I understand you may find it nonsensical to account for 312000 accusations which were not reported, but they are not fabricated.
Well, yes. If an accusation is not reported, it has not been made. It is not an accusation.
Former Player is right. This is nonsensical and impossible. The number of accusations are by definition the number of accusations reported to authorities. And the number of false allegations are the subset of that number that are shown to be false.
So the number of false allegations made in 2012 can be assumed to be around 4350, applying the 5% historical rate to the 87000.
Or the number could be a total of 312000 false accusations based on a 0.1% false positive rate that we calculated earlier, applied to the population. I agree with this math. If the FP rate is correct, this is the number of false allegations we should see.
But both of these numbers can´t be right. Which means we screwed up our math somewhere, and the false positive rate of 0.1% is wrong.
I was mulling it over last night, and I believe I know where we went wrong. The numbers for false positive rate that we calculated earlier are nonsensical because we changed units mid calculation. Let me explain.
positive negative
50 17 33 this part doesn't change
950 1 949 this changes and 1-PPV = 1/18 ~5%
18 982
But when you do the problem like this, you can derive the fp for the innocent group. 1/950,
To start, we took a population of 1000 men, and applied an assumed statistic of 5% have assaulted in their lifetime to come up with 50 men who have assaulted sometime in the past, and 950 who have never assaulted.
So far, so good.
But then we took that 50 and changed it to 50 assaults, in order to apply the assumed statistic that 2/3 assaults are not reported. And came up with 17 reported assaults and 33 non-reported assaults.
But the number of men who have ever assaulted, and the number of assaults in a year are not the same number. This is where we screwed up.
So the 949, the true negative number we calculated, is nonsensical because it was derived from nonsense inputs.
So, I´m going to try to find the false positive rate again, without making the same logical error.
Inputs: false allegations (1-ppv) of 5% and 2/3 of cases not reported.
positive negative
285 95 190
??? 5 ???
??? 100 ???
I don´t think we have enough information to finish the derivation. If there are 285 assaults, how many non-assaults do we have in the same time frame? How would we even define non-assaults? Number of consensual sexual encounters? Number of attempted sexual encounters that failed? Number of days that an assault didn´t happen, multiplied by the at-risk population?

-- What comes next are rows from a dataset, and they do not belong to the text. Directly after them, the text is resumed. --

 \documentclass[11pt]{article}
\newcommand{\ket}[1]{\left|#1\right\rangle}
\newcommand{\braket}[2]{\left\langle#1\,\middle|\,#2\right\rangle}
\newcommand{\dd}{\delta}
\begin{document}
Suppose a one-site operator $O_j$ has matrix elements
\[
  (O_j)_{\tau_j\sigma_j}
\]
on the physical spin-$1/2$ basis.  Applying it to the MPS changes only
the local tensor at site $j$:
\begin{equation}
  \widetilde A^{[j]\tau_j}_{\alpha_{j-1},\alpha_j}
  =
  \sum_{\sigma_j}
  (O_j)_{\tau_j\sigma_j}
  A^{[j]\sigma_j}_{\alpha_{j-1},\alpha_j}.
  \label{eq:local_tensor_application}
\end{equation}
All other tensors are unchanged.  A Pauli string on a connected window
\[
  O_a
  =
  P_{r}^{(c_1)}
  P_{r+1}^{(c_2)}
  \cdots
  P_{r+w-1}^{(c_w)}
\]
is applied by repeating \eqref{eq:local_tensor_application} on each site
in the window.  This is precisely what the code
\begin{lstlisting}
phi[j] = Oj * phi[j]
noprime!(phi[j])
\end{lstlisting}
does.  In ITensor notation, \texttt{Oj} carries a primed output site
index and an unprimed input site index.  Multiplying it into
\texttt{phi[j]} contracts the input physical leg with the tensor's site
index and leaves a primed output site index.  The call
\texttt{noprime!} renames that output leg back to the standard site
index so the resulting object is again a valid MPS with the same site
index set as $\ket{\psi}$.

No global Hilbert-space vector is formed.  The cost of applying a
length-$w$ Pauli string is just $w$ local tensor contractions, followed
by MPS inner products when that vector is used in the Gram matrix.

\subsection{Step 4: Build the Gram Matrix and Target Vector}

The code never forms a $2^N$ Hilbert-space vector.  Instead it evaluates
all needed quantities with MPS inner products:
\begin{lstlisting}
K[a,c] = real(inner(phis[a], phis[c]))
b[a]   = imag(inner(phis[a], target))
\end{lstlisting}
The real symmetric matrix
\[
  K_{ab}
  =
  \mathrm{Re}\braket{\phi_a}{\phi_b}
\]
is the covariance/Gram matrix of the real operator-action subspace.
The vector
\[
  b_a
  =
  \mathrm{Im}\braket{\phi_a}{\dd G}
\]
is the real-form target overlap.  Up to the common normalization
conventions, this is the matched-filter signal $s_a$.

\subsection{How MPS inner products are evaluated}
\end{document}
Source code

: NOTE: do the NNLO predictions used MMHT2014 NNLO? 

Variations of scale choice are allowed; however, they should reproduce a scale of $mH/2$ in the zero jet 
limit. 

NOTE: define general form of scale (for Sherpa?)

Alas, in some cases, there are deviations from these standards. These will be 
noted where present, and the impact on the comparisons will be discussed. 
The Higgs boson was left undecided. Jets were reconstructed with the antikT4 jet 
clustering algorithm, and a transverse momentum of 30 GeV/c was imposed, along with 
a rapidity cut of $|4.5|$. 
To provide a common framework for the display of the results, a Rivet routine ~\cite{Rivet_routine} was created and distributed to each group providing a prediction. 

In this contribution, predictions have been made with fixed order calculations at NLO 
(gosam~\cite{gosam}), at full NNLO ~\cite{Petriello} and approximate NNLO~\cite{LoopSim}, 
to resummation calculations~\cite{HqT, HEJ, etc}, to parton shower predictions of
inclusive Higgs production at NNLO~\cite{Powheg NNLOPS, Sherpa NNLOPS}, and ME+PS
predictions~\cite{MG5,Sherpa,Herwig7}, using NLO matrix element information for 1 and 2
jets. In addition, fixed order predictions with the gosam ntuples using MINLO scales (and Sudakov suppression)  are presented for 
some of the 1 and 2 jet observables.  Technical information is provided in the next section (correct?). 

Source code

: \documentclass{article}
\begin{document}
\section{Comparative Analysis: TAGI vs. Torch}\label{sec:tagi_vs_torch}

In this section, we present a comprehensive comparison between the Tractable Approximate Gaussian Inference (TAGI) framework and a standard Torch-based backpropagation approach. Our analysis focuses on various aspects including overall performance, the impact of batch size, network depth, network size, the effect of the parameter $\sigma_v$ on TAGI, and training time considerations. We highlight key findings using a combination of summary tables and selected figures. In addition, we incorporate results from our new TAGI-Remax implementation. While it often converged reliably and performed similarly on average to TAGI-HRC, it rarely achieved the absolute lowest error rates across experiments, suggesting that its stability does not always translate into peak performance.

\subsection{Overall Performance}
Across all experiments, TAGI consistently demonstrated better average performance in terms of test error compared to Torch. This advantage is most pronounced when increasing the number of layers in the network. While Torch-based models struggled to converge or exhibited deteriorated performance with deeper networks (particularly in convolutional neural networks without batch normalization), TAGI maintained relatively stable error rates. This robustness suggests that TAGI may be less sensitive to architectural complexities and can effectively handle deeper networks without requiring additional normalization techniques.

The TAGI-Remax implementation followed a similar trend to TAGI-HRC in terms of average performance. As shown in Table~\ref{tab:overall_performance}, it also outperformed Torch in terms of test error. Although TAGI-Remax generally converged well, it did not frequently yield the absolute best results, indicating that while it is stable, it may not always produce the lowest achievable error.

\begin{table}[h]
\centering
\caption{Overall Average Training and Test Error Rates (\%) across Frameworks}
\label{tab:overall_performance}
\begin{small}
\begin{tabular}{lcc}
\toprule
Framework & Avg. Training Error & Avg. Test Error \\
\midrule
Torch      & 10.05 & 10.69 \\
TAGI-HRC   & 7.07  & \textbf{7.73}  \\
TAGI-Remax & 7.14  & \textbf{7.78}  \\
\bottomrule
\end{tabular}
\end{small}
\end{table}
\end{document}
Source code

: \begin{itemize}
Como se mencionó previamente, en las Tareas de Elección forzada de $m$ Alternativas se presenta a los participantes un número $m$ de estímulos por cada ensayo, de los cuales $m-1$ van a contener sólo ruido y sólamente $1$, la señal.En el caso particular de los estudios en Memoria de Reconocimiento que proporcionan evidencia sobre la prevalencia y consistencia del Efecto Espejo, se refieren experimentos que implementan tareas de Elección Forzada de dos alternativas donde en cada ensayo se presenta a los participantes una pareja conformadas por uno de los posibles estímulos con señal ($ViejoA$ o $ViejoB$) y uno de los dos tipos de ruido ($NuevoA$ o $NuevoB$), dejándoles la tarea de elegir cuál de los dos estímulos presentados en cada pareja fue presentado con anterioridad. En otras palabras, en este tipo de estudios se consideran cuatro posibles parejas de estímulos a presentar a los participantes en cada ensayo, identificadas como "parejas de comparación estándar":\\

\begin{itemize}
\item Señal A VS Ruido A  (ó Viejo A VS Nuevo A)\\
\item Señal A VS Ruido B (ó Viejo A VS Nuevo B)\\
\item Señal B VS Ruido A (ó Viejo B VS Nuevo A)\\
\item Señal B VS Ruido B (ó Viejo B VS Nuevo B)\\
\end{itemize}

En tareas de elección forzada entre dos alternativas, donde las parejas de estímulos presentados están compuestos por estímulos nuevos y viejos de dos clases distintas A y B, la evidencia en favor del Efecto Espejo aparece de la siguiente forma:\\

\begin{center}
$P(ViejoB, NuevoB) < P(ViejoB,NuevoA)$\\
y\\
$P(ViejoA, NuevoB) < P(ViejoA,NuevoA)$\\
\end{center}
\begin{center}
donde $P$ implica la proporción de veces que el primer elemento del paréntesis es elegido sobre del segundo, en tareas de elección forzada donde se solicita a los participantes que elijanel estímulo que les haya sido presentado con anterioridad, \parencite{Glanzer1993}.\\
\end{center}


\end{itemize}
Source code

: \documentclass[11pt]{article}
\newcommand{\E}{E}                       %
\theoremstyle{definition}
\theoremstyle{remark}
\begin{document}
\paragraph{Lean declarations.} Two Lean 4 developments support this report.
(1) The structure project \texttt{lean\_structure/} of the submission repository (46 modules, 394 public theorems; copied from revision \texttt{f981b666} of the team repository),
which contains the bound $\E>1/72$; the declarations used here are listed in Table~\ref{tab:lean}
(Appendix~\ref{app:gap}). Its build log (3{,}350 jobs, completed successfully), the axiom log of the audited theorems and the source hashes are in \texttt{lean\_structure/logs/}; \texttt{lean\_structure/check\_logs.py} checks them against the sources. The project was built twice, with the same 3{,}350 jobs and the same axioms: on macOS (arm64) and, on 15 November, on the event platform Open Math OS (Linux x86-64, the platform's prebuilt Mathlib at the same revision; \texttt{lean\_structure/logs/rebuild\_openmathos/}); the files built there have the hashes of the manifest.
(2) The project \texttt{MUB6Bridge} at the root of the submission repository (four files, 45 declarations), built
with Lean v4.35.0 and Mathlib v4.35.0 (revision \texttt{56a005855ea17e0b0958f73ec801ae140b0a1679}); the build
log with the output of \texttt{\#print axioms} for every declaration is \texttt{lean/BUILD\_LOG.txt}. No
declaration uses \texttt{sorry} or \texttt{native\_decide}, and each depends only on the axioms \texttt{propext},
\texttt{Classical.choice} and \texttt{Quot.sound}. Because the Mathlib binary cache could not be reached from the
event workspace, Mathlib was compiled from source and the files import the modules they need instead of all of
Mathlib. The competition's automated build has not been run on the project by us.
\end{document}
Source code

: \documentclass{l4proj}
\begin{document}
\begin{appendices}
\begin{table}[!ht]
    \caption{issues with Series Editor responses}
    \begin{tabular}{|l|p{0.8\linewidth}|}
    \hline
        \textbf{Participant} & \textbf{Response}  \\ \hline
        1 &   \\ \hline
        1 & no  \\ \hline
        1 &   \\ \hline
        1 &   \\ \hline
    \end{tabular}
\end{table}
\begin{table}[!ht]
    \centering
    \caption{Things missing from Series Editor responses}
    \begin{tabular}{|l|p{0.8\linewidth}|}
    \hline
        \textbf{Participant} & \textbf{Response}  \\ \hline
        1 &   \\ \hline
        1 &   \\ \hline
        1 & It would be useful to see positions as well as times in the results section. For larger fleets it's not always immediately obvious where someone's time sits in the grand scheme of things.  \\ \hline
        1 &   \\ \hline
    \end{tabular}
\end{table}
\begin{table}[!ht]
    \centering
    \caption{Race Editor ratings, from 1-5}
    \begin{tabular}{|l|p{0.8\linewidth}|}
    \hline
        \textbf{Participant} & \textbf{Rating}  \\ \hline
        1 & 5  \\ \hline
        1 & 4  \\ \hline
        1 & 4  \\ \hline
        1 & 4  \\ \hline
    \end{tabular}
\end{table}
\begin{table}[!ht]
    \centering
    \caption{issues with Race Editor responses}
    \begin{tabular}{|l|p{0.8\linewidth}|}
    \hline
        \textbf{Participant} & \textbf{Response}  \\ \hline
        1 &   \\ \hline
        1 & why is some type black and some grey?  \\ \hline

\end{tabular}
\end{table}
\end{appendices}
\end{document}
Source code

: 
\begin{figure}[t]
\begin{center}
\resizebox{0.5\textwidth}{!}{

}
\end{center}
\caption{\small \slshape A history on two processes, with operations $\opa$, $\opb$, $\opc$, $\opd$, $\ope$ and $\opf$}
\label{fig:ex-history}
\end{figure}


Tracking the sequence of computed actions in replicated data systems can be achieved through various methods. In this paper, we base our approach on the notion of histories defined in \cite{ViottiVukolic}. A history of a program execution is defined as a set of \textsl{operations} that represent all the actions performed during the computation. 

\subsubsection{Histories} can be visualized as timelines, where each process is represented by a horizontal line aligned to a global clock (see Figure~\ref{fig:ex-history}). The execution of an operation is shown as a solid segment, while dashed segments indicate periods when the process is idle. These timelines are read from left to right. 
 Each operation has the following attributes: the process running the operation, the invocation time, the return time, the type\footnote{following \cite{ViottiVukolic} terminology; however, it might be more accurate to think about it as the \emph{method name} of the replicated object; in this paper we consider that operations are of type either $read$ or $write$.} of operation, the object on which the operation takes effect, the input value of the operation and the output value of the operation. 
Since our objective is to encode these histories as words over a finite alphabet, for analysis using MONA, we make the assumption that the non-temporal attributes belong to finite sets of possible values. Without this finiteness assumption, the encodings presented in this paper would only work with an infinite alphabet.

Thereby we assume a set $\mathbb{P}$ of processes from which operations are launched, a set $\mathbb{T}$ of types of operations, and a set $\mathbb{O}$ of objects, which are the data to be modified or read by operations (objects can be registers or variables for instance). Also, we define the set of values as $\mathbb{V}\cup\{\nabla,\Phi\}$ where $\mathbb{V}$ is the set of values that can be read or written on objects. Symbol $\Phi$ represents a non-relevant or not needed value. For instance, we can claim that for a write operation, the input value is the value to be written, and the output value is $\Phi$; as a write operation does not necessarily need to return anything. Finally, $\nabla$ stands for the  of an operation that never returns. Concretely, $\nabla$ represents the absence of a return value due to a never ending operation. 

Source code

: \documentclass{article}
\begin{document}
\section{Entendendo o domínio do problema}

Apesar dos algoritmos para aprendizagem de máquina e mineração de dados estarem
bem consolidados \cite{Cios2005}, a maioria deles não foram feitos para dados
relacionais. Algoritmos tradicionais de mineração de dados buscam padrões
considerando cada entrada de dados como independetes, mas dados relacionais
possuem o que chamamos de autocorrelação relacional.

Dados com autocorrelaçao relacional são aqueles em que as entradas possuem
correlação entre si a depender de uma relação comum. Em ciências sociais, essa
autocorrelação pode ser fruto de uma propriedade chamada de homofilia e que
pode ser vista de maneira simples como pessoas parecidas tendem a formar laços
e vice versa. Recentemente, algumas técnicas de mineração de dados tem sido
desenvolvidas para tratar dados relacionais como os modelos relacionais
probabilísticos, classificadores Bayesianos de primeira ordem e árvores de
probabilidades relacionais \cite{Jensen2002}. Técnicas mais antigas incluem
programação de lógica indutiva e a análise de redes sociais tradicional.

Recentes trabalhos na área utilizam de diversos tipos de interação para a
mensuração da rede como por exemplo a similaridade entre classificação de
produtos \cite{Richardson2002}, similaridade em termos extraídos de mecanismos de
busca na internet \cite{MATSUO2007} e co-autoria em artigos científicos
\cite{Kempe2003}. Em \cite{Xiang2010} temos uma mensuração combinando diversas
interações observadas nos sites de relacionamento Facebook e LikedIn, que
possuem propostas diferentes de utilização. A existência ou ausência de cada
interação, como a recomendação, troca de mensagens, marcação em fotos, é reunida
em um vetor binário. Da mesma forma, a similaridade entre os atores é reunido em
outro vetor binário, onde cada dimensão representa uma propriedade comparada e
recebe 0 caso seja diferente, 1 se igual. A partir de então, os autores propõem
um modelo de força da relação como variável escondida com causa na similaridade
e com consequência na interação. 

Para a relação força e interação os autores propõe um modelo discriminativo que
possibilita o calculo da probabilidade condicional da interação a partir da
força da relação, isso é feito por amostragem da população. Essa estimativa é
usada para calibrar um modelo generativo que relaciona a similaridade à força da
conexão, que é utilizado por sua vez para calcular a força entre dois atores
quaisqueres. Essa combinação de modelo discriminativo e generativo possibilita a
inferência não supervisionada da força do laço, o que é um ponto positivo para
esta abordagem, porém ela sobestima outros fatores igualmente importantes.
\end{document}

Okay, try again with the 2012 population numbers.
Inputs: total reported cases 87000, false allegation rate of 5%, and male population of 156M (312M / 2), 95% of whom are non-rapists.
positive negative
7.8M 82650 ???
148.2M 4350 ???
156M 87000 ???
If the first column is total population of men, the second column would be total men accused in a year. The third column should thus be total men not accused this year, and can be calculated with simple subtraction.
positive negative
7.8M 82650 7.7M
148.2M 4350 148.2M
156M 87000 155.9M
So the false positive rate in this example is 4350 / 148.2M = 0.003%